DALL-E and other AI models are trained using massive amounts of images. Concerns have been raised that some of these models use copyrighted images in their training datasets. For example, Polish digital artist Greg Rutkowski recently claimed that the Stable Diffusion AI is using many of his landscape illustrations to create new images based on his work. According to Shutterstock, AI-generated content is the “collective effort” of contributing artists. The company plans to provide “additional compensation” for artists whose works contributed to the development of the AI models in order to create new revenue streams for these artists.
Shutterstock also stated that it intends to compensate these contributors through royalties when their intellectual property is used.
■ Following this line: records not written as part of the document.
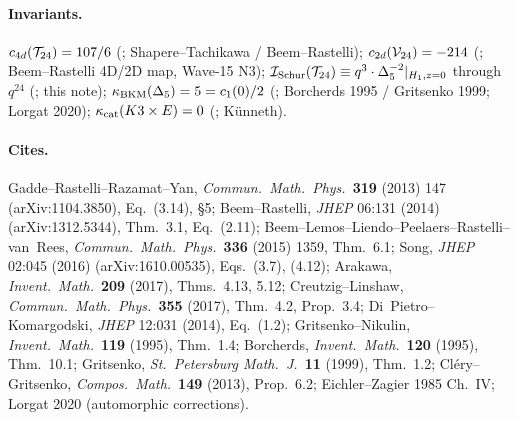 \paragraph{Invariants.}
$c_{4d}(\cT_{24}) = 107/6$ (\ClaimStatusTheorem; Shapere--Tachikawa / Beem--Rastelli);
$c_{2d}(\cV_{24}) = -214$ (\ClaimStatusTheorem; Beem--Rastelli 4D/2D
map, Wave-15 N3);
$\IS(\cT_{24}) \equiv q^3\cdot\Delta_5^{-2}|_{H_1, z=0}$ through $q^{24}$
(\ClaimStatusTheorem; this note);
$\kBKM(\Delta_5) = 5 = c_1(0)/2$ (\ClaimStatusTheorem; Borcherds 1995 /
Gritsenko 1999; Lorgat 2020);
$\kcat(K3 \times E) = 0$ (\ClaimStatusTheorem; K\"unneth).

\paragraph{Cites.}
Gadde--Rastelli--Razamat--Yan, \emph{Commun.\ Math.\ Phys.}\ \textbf{319}
(2013) 147 (arXiv:1104.3850), Eq.~(3.14), \S5;
Beem--Rastelli, \emph{JHEP} 06:131 (2014) (arXiv:1312.5344), Thm.~3.1,
Eq.~(2.11);
Beem--Lemos--Liendo--Peelaers--Rastelli--van~Rees, \emph{Commun.\ Math.\ Phys.}\
\textbf{336} (2015) 1359, Thm.~6.1;
Song, \emph{JHEP} 02:045 (2016) (arXiv:1610.00535), Eqs.~(3.7), (4.12);
Arakawa, \emph{Invent.\ Math.}\ \textbf{209} (2017), Thms.~4.13, 5.12;
Creutzig--Linshaw, \emph{Commun.\ Math.\ Phys.}\ \textbf{355} (2017),
Thm.~4.2, Prop.~3.4;
Di~Pietro--Komargodski, \emph{JHEP} 12:031 (2014), Eq.~(1.2);
Gritsenko--Nikulin, \emph{Invent.\ Math.}\ \textbf{119} (1995), Thm.~1.4;
Borcherds, \emph{Invent.\ Math.}\ \textbf{120} (1995), Thm.~10.1;
Gritsenko, \emph{St.\ Petersburg Math.\ J.}\ \textbf{11} (1999), Thm.~1.2;
Cl\'ery--Gritsenko, \emph{Compos.\ Math.}\ \textbf{149} (2013),
Prop.~6.2;
Eichler--Zagier 1985 Ch.~IV;
Lorgat 2020 (automorphic corrections).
Online art communities have raised concerns about the ethics of AI-generated images and have begun to ban them from their sites. Getty Images also banned AI-generated images in September, citing “open questions” about copyright and uncertainty about the data these AI models are trained on. Images from Getty Images This week, CEO Craig Peters told The Verge that companies “racing” to commercialize AI images are failing to consider the potential legal and ethical issues surrounding the technology.